_What you will do_
In the data that follows, find the line with "does not matter"; transcribe it, every later line up to the one with "I found that", and that line as well, exactly and with no others.
··· Material for this exercise
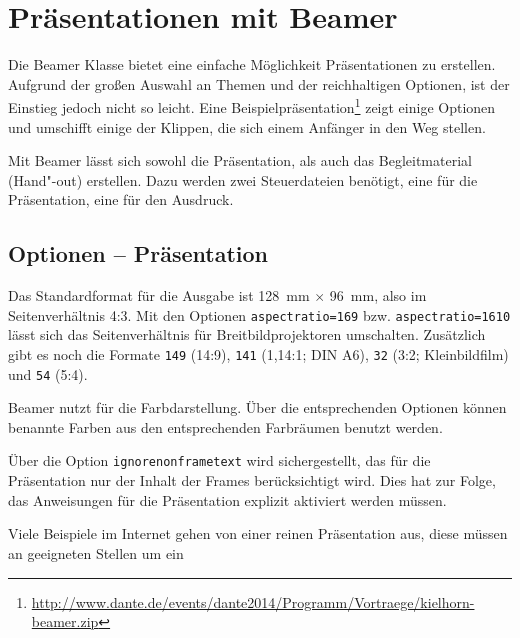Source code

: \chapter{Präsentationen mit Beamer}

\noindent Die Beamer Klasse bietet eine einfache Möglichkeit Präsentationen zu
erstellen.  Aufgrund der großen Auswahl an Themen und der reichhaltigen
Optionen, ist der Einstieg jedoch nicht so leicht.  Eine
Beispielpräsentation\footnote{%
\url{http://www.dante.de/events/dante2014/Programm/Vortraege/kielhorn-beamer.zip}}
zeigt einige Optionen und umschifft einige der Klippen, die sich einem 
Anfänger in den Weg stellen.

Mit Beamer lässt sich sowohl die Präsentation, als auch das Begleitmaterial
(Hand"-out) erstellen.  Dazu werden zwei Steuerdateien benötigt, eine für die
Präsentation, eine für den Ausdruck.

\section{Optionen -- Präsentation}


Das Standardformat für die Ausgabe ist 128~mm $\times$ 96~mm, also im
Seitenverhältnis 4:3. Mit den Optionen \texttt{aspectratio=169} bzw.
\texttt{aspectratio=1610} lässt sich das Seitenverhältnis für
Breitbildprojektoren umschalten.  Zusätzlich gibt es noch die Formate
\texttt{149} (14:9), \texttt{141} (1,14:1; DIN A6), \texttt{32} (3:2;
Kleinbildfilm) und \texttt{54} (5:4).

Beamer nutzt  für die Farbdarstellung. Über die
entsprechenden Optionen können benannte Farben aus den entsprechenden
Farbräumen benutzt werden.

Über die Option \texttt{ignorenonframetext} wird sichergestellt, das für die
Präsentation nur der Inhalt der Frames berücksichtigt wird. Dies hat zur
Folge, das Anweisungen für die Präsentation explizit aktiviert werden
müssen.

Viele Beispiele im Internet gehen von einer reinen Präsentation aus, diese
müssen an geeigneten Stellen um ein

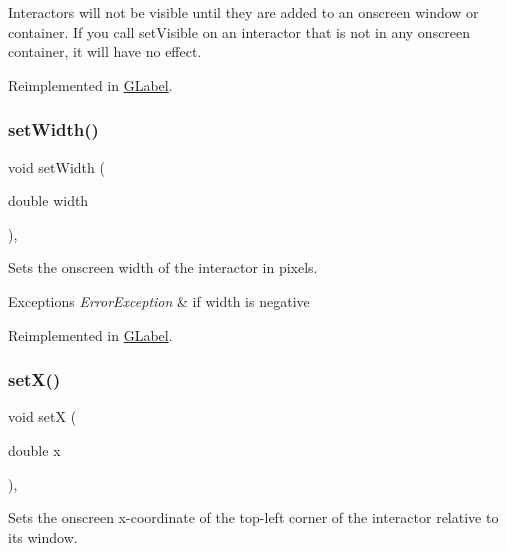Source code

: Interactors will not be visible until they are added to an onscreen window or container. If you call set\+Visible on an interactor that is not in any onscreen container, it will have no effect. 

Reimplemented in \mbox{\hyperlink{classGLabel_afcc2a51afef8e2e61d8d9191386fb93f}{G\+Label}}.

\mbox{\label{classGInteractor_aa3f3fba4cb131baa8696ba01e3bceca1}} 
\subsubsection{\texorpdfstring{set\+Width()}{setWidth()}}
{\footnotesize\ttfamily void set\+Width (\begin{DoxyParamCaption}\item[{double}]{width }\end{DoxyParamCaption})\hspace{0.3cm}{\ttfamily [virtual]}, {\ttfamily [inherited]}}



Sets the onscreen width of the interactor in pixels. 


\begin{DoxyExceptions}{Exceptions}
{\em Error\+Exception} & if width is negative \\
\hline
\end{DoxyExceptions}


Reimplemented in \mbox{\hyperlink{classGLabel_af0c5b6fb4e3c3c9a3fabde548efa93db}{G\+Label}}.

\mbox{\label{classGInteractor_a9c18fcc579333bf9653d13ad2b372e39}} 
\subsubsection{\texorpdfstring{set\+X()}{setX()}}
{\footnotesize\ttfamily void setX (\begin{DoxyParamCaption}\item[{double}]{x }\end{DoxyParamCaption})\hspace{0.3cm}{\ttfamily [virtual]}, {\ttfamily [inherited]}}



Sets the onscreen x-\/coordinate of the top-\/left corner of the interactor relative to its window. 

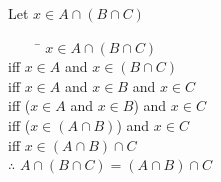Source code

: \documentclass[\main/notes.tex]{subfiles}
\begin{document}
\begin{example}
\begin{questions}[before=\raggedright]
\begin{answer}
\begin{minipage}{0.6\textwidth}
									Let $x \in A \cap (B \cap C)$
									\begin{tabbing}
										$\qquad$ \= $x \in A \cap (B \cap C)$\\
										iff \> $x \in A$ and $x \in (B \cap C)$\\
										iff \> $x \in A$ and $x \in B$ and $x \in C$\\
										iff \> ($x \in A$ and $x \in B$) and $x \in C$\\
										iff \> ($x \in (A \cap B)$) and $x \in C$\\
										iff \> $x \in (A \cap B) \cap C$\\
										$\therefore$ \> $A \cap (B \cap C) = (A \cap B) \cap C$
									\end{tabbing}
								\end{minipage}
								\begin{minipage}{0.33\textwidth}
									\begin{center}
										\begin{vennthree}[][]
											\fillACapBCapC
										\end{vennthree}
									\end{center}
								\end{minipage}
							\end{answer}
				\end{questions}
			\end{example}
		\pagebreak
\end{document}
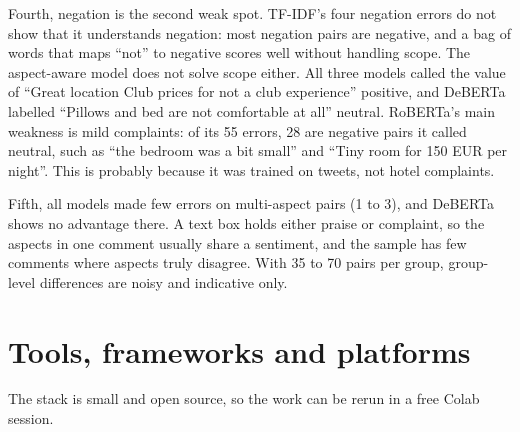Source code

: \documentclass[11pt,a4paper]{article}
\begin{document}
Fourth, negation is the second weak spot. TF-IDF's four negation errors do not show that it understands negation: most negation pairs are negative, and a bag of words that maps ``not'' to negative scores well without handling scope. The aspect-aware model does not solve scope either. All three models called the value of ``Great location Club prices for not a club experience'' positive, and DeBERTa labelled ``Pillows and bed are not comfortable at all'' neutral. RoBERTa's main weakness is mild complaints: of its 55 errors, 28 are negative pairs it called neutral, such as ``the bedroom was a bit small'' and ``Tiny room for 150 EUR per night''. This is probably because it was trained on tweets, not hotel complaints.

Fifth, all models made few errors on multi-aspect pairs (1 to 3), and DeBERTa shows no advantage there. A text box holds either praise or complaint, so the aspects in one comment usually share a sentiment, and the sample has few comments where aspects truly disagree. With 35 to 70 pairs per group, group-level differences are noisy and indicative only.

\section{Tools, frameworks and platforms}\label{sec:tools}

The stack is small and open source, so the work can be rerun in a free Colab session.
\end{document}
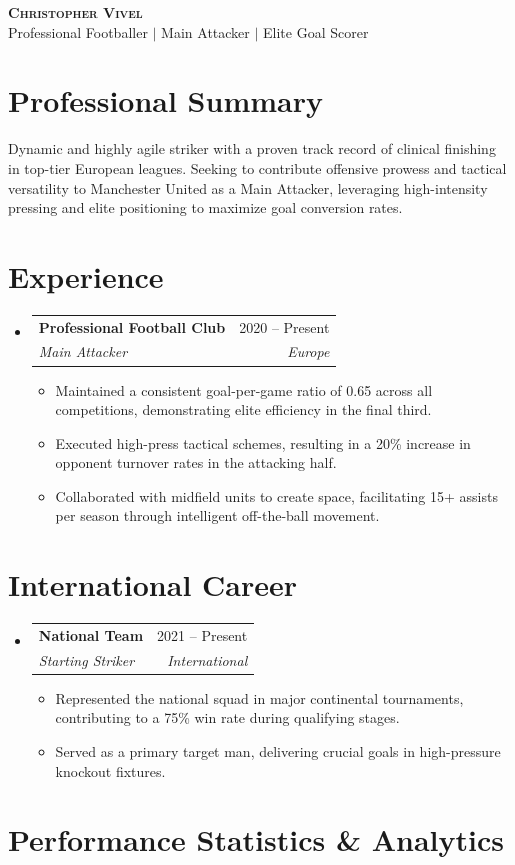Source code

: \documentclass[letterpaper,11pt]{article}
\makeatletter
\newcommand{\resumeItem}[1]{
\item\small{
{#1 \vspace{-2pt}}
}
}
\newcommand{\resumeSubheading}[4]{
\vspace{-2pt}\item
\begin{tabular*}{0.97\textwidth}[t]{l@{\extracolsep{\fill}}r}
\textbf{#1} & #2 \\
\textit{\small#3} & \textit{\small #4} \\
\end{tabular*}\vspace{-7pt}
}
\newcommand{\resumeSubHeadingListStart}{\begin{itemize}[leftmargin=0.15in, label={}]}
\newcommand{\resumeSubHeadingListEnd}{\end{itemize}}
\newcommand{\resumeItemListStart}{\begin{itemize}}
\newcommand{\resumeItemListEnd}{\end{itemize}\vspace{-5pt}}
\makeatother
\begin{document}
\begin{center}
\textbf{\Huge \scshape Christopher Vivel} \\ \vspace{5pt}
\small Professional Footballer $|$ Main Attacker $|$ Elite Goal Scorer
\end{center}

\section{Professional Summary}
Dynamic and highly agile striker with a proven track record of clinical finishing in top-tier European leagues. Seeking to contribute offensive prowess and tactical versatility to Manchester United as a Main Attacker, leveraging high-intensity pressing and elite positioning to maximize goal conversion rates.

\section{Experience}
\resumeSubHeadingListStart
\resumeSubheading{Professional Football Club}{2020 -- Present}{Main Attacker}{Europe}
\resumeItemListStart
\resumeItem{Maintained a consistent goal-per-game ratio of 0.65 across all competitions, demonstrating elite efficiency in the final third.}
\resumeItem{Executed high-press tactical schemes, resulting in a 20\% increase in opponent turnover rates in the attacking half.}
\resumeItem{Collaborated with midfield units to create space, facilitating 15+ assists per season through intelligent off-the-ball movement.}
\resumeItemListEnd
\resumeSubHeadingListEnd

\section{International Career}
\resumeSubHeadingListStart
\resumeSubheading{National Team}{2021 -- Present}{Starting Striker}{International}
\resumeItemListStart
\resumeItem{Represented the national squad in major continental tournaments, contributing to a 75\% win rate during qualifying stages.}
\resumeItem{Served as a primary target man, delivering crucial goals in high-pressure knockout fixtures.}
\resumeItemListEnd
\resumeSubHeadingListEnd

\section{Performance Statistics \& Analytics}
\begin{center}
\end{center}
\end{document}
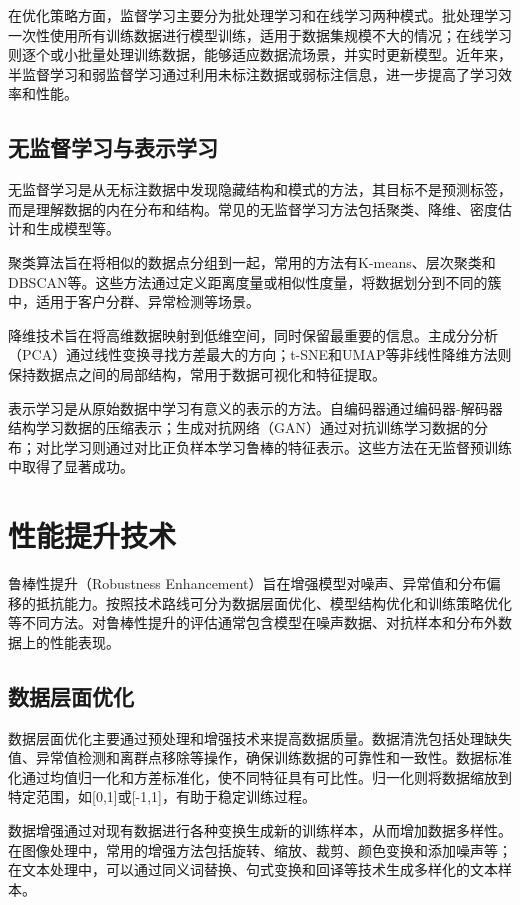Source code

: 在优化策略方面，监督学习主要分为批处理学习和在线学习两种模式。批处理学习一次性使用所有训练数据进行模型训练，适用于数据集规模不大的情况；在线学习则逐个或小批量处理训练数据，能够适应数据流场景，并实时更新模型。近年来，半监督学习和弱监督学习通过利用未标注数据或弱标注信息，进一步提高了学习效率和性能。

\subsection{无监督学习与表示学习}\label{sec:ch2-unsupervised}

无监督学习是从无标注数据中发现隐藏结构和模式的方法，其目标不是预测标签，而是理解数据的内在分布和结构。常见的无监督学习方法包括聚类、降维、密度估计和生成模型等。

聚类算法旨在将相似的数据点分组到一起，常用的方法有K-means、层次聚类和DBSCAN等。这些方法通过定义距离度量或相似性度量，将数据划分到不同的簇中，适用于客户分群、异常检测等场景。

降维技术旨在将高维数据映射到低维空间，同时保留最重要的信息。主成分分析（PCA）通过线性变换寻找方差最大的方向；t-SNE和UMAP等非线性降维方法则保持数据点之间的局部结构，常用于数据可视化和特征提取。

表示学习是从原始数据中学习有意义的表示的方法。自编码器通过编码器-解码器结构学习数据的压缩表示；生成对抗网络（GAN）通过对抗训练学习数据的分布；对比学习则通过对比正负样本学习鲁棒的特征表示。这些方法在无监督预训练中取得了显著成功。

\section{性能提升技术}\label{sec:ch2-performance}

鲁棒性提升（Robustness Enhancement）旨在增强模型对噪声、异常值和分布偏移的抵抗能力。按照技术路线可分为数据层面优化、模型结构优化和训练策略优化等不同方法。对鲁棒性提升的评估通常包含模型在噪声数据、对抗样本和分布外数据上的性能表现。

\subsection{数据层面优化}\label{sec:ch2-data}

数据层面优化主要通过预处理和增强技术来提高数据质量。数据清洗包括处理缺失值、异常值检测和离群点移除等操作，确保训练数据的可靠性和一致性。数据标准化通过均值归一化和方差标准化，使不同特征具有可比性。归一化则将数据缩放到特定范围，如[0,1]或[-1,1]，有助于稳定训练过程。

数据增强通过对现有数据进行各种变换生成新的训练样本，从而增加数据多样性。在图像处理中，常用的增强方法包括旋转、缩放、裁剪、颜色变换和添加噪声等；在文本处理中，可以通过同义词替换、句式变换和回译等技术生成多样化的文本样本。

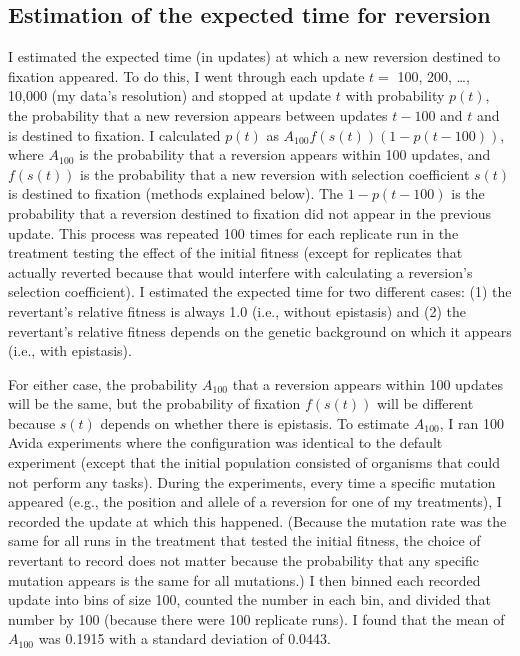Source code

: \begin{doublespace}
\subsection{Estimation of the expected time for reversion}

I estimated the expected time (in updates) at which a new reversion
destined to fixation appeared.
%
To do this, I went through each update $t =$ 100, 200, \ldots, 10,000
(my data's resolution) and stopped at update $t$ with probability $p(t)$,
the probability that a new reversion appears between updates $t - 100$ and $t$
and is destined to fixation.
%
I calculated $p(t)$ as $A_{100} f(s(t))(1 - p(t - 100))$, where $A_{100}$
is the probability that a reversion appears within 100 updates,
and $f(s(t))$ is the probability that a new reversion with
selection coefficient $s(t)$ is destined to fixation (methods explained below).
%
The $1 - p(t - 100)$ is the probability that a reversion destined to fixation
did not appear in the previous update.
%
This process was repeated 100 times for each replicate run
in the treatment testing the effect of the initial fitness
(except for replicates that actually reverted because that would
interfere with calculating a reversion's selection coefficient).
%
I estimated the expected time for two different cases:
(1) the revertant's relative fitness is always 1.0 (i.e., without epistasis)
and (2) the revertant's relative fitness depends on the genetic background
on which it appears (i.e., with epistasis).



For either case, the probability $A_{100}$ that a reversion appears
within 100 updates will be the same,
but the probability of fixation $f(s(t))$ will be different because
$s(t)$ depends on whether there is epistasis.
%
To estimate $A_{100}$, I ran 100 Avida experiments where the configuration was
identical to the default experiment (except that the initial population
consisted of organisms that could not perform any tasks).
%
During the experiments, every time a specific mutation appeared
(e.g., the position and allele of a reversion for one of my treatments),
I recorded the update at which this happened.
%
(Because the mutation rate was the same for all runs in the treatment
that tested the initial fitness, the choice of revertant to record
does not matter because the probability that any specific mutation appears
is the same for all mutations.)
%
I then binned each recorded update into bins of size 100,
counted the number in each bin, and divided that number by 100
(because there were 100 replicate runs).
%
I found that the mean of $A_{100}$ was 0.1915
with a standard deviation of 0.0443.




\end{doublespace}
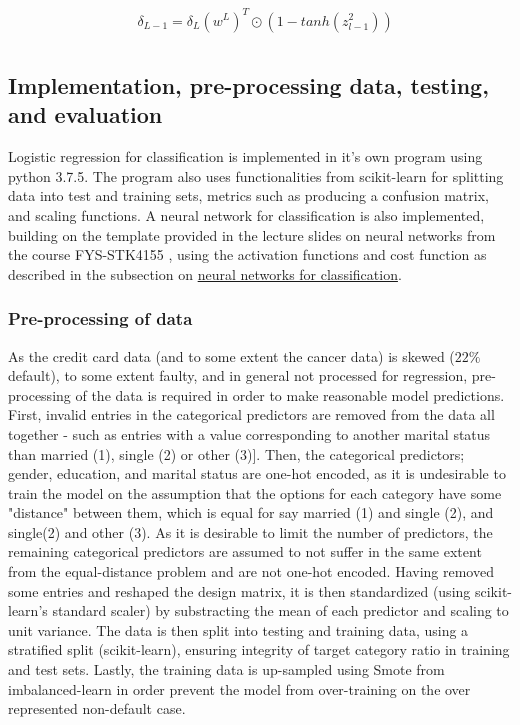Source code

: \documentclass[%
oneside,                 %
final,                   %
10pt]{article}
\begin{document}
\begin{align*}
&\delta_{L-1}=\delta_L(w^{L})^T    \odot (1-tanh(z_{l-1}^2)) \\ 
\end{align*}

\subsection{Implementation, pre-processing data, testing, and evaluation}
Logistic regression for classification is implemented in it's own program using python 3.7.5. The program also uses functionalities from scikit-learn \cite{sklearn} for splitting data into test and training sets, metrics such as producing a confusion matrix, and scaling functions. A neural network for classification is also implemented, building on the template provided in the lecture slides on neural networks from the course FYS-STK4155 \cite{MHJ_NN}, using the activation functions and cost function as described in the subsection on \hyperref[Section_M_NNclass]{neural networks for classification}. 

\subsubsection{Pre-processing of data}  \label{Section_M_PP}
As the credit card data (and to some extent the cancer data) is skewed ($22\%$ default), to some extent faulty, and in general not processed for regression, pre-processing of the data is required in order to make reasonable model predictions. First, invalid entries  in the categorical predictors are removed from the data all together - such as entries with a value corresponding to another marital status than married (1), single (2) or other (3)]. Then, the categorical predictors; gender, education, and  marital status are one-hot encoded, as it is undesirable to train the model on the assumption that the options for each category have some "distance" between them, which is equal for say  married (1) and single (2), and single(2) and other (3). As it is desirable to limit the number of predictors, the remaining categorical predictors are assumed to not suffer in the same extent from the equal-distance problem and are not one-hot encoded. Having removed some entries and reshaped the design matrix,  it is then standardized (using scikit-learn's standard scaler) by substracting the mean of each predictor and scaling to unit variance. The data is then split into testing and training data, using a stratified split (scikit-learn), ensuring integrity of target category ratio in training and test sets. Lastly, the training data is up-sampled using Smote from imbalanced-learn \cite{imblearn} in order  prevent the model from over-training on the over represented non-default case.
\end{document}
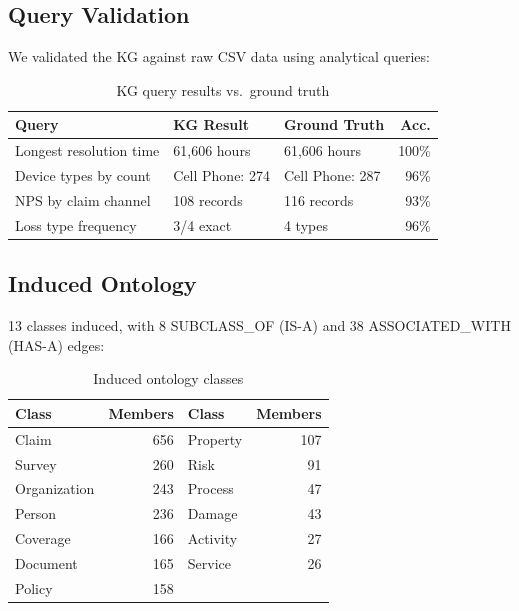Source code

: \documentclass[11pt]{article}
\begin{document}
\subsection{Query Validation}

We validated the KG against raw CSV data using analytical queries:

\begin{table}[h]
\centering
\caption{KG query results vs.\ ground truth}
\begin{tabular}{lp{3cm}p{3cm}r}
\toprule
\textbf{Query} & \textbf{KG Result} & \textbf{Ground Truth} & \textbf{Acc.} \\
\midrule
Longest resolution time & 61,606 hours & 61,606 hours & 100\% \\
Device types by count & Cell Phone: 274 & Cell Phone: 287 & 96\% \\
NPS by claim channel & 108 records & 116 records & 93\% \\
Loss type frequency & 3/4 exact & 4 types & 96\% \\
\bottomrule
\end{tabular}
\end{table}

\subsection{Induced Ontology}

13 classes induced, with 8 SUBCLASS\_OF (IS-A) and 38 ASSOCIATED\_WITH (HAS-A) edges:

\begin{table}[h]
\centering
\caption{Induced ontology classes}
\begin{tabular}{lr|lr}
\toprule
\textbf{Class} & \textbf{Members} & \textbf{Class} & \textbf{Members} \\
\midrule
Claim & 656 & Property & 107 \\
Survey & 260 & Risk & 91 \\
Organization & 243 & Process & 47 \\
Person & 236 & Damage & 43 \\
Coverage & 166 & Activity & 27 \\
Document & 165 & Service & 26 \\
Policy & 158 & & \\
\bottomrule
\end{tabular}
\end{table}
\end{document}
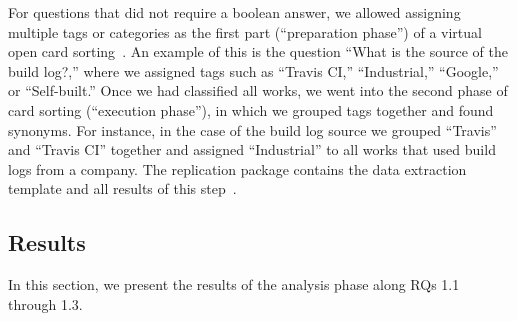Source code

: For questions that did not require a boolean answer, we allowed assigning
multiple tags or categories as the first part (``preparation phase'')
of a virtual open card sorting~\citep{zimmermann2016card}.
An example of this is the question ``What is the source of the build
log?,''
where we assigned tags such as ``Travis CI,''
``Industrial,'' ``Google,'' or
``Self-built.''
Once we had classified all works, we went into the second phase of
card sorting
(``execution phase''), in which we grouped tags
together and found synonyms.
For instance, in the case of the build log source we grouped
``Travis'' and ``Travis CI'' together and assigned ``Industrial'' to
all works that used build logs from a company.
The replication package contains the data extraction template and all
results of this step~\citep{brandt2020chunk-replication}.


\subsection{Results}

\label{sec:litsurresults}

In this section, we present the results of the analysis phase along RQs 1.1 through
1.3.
······
_Answer to this task_
does not matter because the probability that any specific mutation appears
is the same for all mutations.)
%
I then binned each recorded update into bins of size 100,
counted the number in each bin, and divided that number by 100
(because there were 100 replicate runs).
%
I found that the mean of $A_{100}$ was 0.1915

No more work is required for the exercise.